Selective elimination of cancer stem-like cells (CSCs) but not normal stem cell counterparts may offer potential for curative therapies in certain types of cancer. Chronic myeloid leukemia (CML) is a simplified and conventional paradigm to study the biology of CSCs. There is an urgent need to identify the regulators uniquely driving leukemia stem cells (LSCs). In this study, we validated the critical roles of protein arginine methyltransferase 7 (PRMT7) in BCR-ABL-driven leukemogenesis. Genetic loss of Prmt7 greatly delayed leukemia development and impaired the self-renewal property of LSCs in CML mice without affecting normal hematopoiesis.
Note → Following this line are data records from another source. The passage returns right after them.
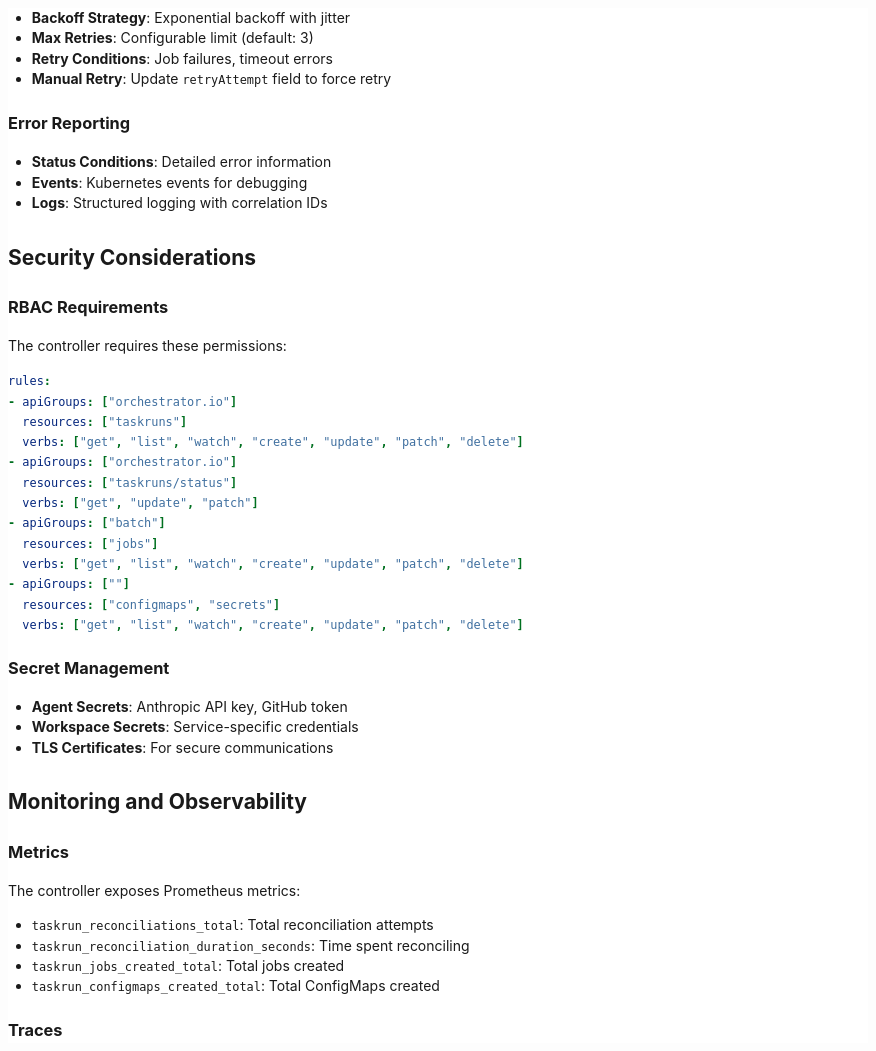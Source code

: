 - **Backoff Strategy**: Exponential backoff with jitter
- **Max Retries**: Configurable limit (default: 3)
- **Retry Conditions**: Job failures, timeout errors
- **Manual Retry**: Update `retryAttempt` field to force retry

### Error Reporting

- **Status Conditions**: Detailed error information
- **Events**: Kubernetes events for debugging
- **Logs**: Structured logging with correlation IDs

## Security Considerations

### RBAC Requirements

The controller requires these permissions:

```yaml
rules:
- apiGroups: ["orchestrator.io"]
  resources: ["taskruns"]
  verbs: ["get", "list", "watch", "create", "update", "patch", "delete"]
- apiGroups: ["orchestrator.io"]
  resources: ["taskruns/status"]
  verbs: ["get", "update", "patch"]
- apiGroups: ["batch"]
  resources: ["jobs"]
  verbs: ["get", "list", "watch", "create", "update", "patch", "delete"]
- apiGroups: [""]
  resources: ["configmaps", "secrets"]
  verbs: ["get", "list", "watch", "create", "update", "patch", "delete"]
```

### Secret Management

- **Agent Secrets**: Anthropic API key, GitHub token
- **Workspace Secrets**: Service-specific credentials
- **TLS Certificates**: For secure communications

## Monitoring and Observability

### Metrics

The controller exposes Prometheus metrics:

- `taskrun_reconciliations_total`: Total reconciliation attempts
- `taskrun_reconciliation_duration_seconds`: Time spent reconciling
- `taskrun_jobs_created_total`: Total jobs created
- `taskrun_configmaps_created_total`: Total ConfigMaps created

### Traces
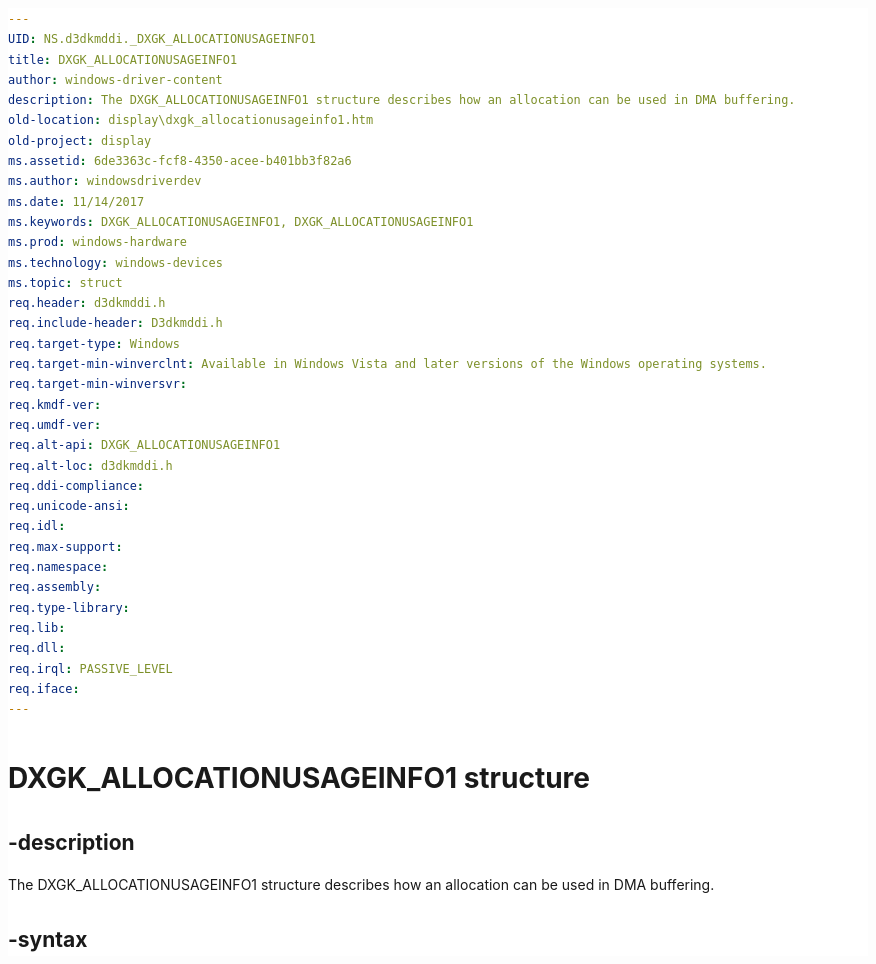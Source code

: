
 ```yaml
---
UID: NS.d3dkmddi._DXGK_ALLOCATIONUSAGEINFO1
title: DXGK_ALLOCATIONUSAGEINFO1
author: windows-driver-content
description: The DXGK_ALLOCATIONUSAGEINFO1 structure describes how an allocation can be used in DMA buffering.
old-location: display\dxgk_allocationusageinfo1.htm
old-project: display
ms.assetid: 6de3363c-fcf8-4350-acee-b401bb3f82a6
ms.author: windowsdriverdev
ms.date: 11/14/2017
ms.keywords: DXGK_ALLOCATIONUSAGEINFO1, DXGK_ALLOCATIONUSAGEINFO1
ms.prod: windows-hardware
ms.technology: windows-devices
ms.topic: struct
req.header: d3dkmddi.h
req.include-header: D3dkmddi.h
req.target-type: Windows
req.target-min-winverclnt: Available in Windows Vista and later versions of the Windows operating systems.
req.target-min-winversvr: 
req.kmdf-ver: 
req.umdf-ver: 
req.alt-api: DXGK_ALLOCATIONUSAGEINFO1
req.alt-loc: d3dkmddi.h
req.ddi-compliance: 
req.unicode-ansi: 
req.idl: 
req.max-support: 
req.namespace: 
req.assembly: 
req.type-library: 
req.lib: 
req.dll: 
req.irql: PASSIVE_LEVEL
req.iface: 
---
```


# DXGK_ALLOCATIONUSAGEINFO1 structure



## -description
<p>The DXGK_ALLOCATIONUSAGEINFO1 structure describes how an allocation can be used in DMA buffering.</p>


## -syntax
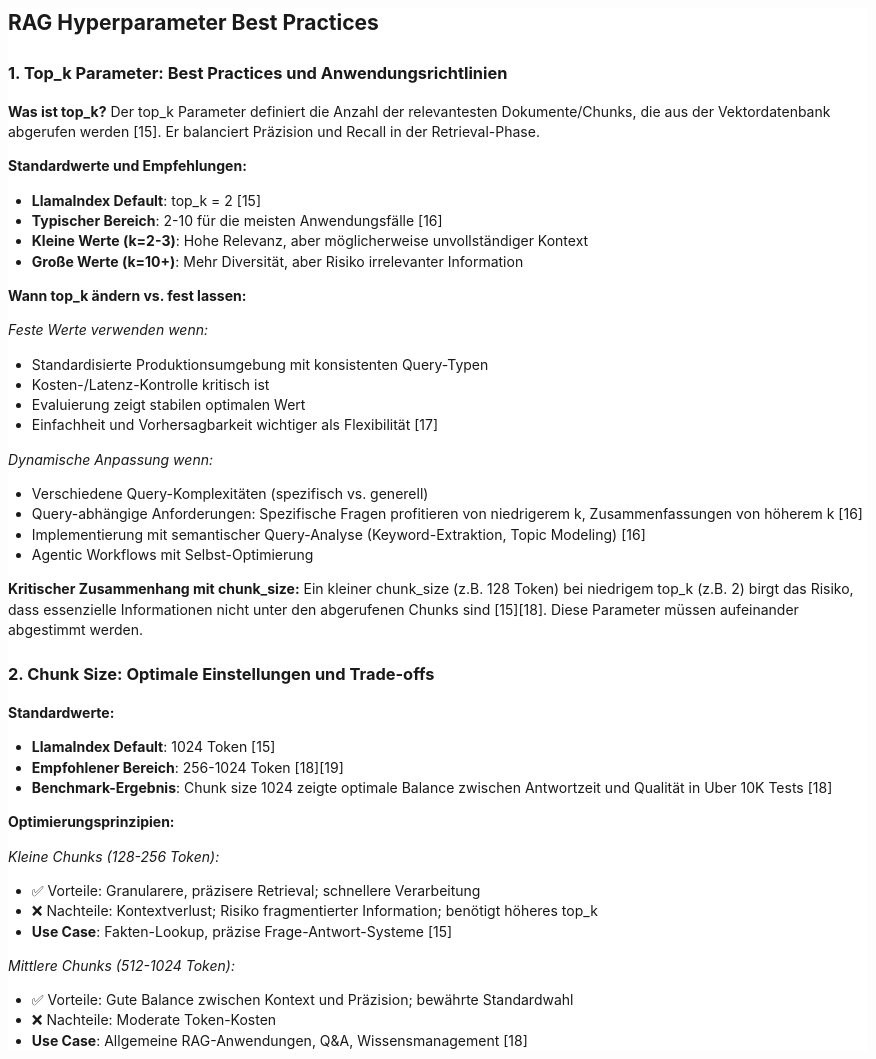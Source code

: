 ## RAG Hyperparameter Best Practices

### 1. Top_k Parameter: Best Practices und Anwendungsrichtlinien

**Was ist top_k?**
Der top_k Parameter definiert die Anzahl der relevantesten Dokumente/Chunks, die aus der Vektordatenbank abgerufen werden [15]. Er balanciert Präzision und Recall in der Retrieval-Phase.

**Standardwerte und Empfehlungen:**
- **LlamaIndex Default**: top_k = 2 [15]
- **Typischer Bereich**: 2-10 für die meisten Anwendungsfälle [16]
- **Kleine Werte (k=2-3)**: Hohe Relevanz, aber möglicherweise unvollständiger Kontext
- **Große Werte (k=10+)**: Mehr Diversität, aber Risiko irrelevanter Information

**Wann top_k ändern vs. fest lassen:**

*Feste Werte verwenden wenn:*
- Standardisierte Produktionsumgebung mit konsistenten Query-Typen
- Kosten-/Latenz-Kontrolle kritisch ist
- Evaluierung zeigt stabilen optimalen Wert
- Einfachheit und Vorhersagbarkeit wichtiger als Flexibilität [17]

*Dynamische Anpassung wenn:*
- Verschiedene Query-Komplexitäten (spezifisch vs. generell)
- Query-abhängige Anforderungen: Spezifische Fragen profitieren von niedrigerem k, Zusammenfassungen von höherem k [16]
- Implementierung mit semantischer Query-Analyse (Keyword-Extraktion, Topic Modeling) [16]
- Agentic Workflows mit Selbst-Optimierung

**Kritischer Zusammenhang mit chunk_size:**
Ein kleiner chunk_size (z.B. 128 Token) bei niedrigem top_k (z.B. 2) birgt das Risiko, dass essenzielle Informationen nicht unter den abgerufenen Chunks sind [15][18]. Diese Parameter müssen aufeinander abgestimmt werden.

### 2. Chunk Size: Optimale Einstellungen und Trade-offs

**Standardwerte:**
- **LlamaIndex Default**: 1024 Token [15]
- **Empfohlener Bereich**: 256-1024 Token [18][19]
- **Benchmark-Ergebnis**: Chunk size 1024 zeigte optimale Balance zwischen Antwortzeit und Qualität in Uber 10K Tests [18]

**Optimierungsprinzipien:**

*Kleine Chunks (128-256 Token):*
- ✅ Vorteile: Granularere, präzisere Retrieval; schnellere Verarbeitung
- ❌ Nachteile: Kontextverlust; Risiko fragmentierter Information; benötigt höheres top_k
- **Use Case**: Fakten-Lookup, präzise Frage-Antwort-Systeme [15]

*Mittlere Chunks (512-1024 Token):*
- ✅ Vorteile: Gute Balance zwischen Kontext und Präzision; bewährte Standardwahl
- ❌ Nachteile: Moderate Token-Kosten
- **Use Case**: Allgemeine RAG-Anwendungen, Q&A, Wissensmanagement [18]
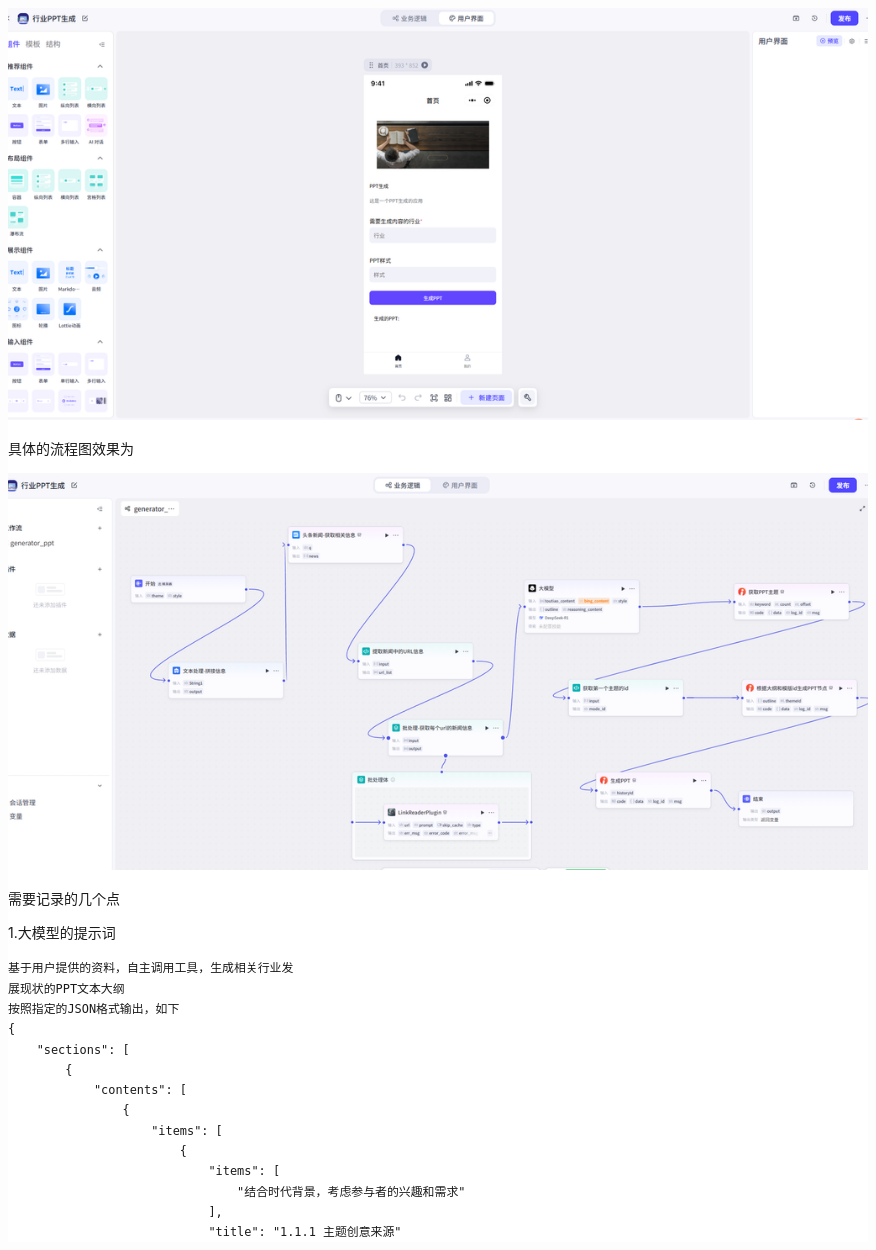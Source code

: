 ![image-20250405000247927](img/image-20250405000247927.png)

具体的流程图效果为

![image-20250405000457684](img/image-20250405000457684.png)

需要记录的几个点

1.大模型的提示词

```txt
基于用户提供的资料，自主调用工具，生成相关行业发
展现状的PPT文本大纲
按照指定的JSON格式输出，如下
{
    "sections": [
        {
            "contents": [
                {
                    "items": [
                        {
                            "items": [
                                "结合时代背景，考虑参与者的兴趣和需求"
                            ],
                            "title": "1.1.1 主题创意来源"
```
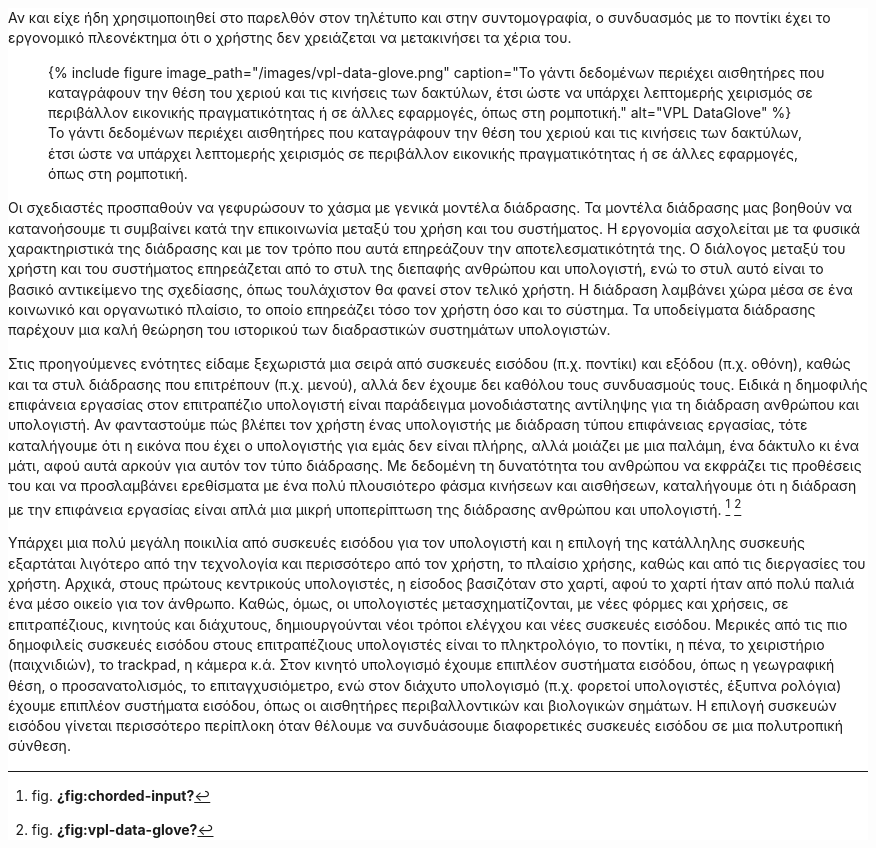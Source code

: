 Αν και είχε ήδη χρησιμοποιηθεί στο παρελθόν στον τηλέτυπο και στην
συντομογραφία, ο συνδυασμός με το ποντίκι έχει το εργονομικό πλεονέκτημα
ότι ο χρήστης δεν χρειάζεται να μετακινήσει τα χέρια του.
</figcaption>
</figure>
<figure id="fig:vpl-data-glove">
{% include figure image_path="/images/vpl-data-glove.png" caption="Το
γάντι δεδομένων περιέχει αισθητήρες που καταγράφουν την θέση του χεριού
και τις κινήσεις των δακτύλων, έτσι ώστε να υπάρχει λεπτομερής χειρισμός
σε περιβάλλον εικονικής πραγματικότητας ή σε άλλες εφαρμογές, όπως στη
ρομποτική." alt="VPL DataGlove" %}
<figcaption>
Το γάντι δεδομένων περιέχει αισθητήρες που καταγράφουν την θέση του
χεριού και τις κινήσεις των δακτύλων, έτσι ώστε να υπάρχει λεπτομερής
χειρισμός σε περιβάλλον εικονικής πραγματικότητας ή σε άλλες εφαρμογές,
όπως στη ρομποτική.
</figcaption>
</figure>

Οι σχεδιαστές προσπαθούν να γεφυρώσουν το χάσμα με γενικά μοντέλα
διάδρασης. Τα μοντέλα διάδρασης μας βοηθούν να κατανοήσουμε τι συμβαίνει
κατά την επικοινωνία μεταξύ του χρήση και του συστήματος. Η εργονομία
ασχολείται με τα φυσικά χαρακτηριστικά της διάδρασης και με τον τρόπο
που αυτά επηρεάζουν την αποτελεσματικότητά της. Ο διάλογος μεταξύ του
χρήστη και του συστήματος επηρεάζεται από το στυλ της διεπαφής ανθρώπου
και υπολογιστή, ενώ το στυλ αυτό είναι το βασικό αντικείμενο της
σχεδίασης, όπως τουλάχιστον θα φανεί στον τελικό χρήστη. Η διάδραση
λαμβάνει χώρα μέσα σε ένα κοινωνικό και οργανωτικό πλαίσιο, το οποίο
επηρεάζει τόσο τον χρήστη όσο και το σύστημα. Τα υποδείγματα διάδρασης
παρέχουν μια καλή θεώρηση του ιστορικού των διαδραστικών συστημάτων
υπολογιστών.

Στις προηγούμενες ενότητες είδαμε ξεχωριστά μια σειρά από συσκευές
εισόδου (π.χ. ποντίκι) και εξόδου (π.χ. οθόνη), καθώς και τα στυλ
διάδρασης που επιτρέπουν (π.χ. μενού), αλλά δεν έχουμε δει καθόλου τους
συνδυασμούς τους. Ειδικά η δημοφιλής επιφάνεια εργασίας στον επιτραπέζιο
υπολογιστή είναι παράδειγμα μονοδιάστατης αντίληψης για τη διάδραση
ανθρώπου και υπολογιστή. Αν φανταστούμε πώς βλέπει τον χρήστη ένας
υπολογιστής με διάδραση τύπου επιφάνειας εργασίας, τότε καταλήγουμε ότι
η εικόνα που έχει ο υπολογιστής για εμάς δεν είναι πλήρης, αλλά μοιάζει
με μια παλάμη, ένα δάκτυλο κι ένα μάτι, αφού αυτά αρκούν για αυτόν τον
τύπο διάδρασης. Με δεδομένη τη δυνατότητα του ανθρώπου να εκφράζει τις
προθέσεις του και να προσλαμβάνει ερεθίσματα με ένα πολύ πλουσιότερο
φάσμα κινήσεων και αισθήσεων, καταλήγουμε ότι η διάδραση με την
επιφάνεια εργασίας είναι απλά μια μικρή υποπερίπτωση της διάδρασης
ανθρώπου και υπολογιστή. [^7] [^8]

Υπάρχει μια πολύ μεγάλη ποικιλία από συσκευές εισόδου για τον υπολογιστή
και η επιλογή της κατάλληλης συσκευής εξαρτάται λιγότερο από την
τεχνολογία και περισσότερο από τον χρήστη, το πλαίσιο χρήσης, καθώς και
από τις διεργασίες του χρήστη. Αρχικά, στους πρώτους κεντρικούς
υπολογιστές, η είσοδος βασιζόταν στο χαρτί, αφού το χαρτί ήταν από πολύ
παλιά ένα μέσο οικείο για τον άνθρωπο. Καθώς, όμως, οι υπολογιστές
μετασχηματίζονται, με νέες φόρμες και χρήσεις, σε επιτραπέζιους,
κινητούς και διάχυτους, δημιουργούνται νέοι τρόποι ελέγχου και νέες
συσκευές εισόδου. Μερικές από τις πιο δημοφιλείς συσκευές εισόδου στους
επιτραπέζιους υπολογιστές είναι το πληκτρολόγιο, το ποντίκι, η πένα, το
χειριστήριο (παιχνιδιών), το trackpad, η κάμερα κ.ά. Στον κινητό
υπολογισμό έχουμε επιπλέον συστήματα εισόδου, όπως η γεωγραφική θέση, ο
προσανατολισμός, το επιταγχυσιόμετρο, ενώ στον διάχυτο υπολογισμό (π.χ.
φορετοί υπολογιστές, έξυπνα ρολόγια) έχουμε επιπλέον συστήματα εισόδου,
όπως οι αισθητήρες περιβαλλοντικών και βιολογικών σημάτων. Η επιλογή
συσκευών εισόδου γίνεται περισσότερο περίπλοκη όταν θέλουμε να
συνδυάσουμε διαφορετικές συσκευές εισόδου σε μια πολυτροπική σύνθεση.


[^1]: @mcewen2013designing
[^2]: @hiltzik1999dealers
[^3]: fig. **¿fig:sage-radar?**
[^4]: fig. **¿fig:spacewar-players?**
[^5]: fig. **¿fig:tty-model33?**
[^6]: fig. **¿fig:joss?**
[^7]: fig. **¿fig:chorded-input?**
[^8]: fig. **¿fig:vpl-data-glove?**
[^9]: fig. **¿fig:trackball?**
[^10]: fig. **¿fig:telefunken-ball-mouse?**
[^11]: fig. **¿fig:tv-typewriter?**
[^12]: fig. **¿fig:teletext?**
[^13]: @o2004physical
[^14]: @igoe2007making
[^15]: fig. **¿fig:makey_makey_front?**
[^16]: fig. **¿fig:minecraft-pi?**
[^17]: fig. **¿fig:menus-on-windows?**
[^18]: fig. **¿fig:menus-on-top?**
[^19]: fig. **¿fig:hand-occlusion?**
[^20]: fig. **¿fig:media-scrub?**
The methyltransferase activity of PRMT7 was required for its regulatory effect on LSCs because its blockade by an enzymatic mutant or a specific small-molecule inhibitor JS1310 significantly eliminated LSCs and prolonged the survival of CML mice. PRMT7 inhibition by shRNA or JS1310 treatment reduced the survival and impaired the self-renewal ability of human primary CML CD34+ cells but spared normal CD34+ cells. Mechanistically, PRMT7 reprogramed glycine metabolism and seized a switch to determine the fate of CML LSCs. Dietary deprivation of serine and glycine reduced leukemia burden, and reversed the Prmt7 knockout-mediated reduction of LSC maintenance in CML mice. This is the first report to link histone arginine methylation and glycine metabolism in maintenance of LSCs. PRMT7 may represent a valuable therapeutic target for curative therapy in CML.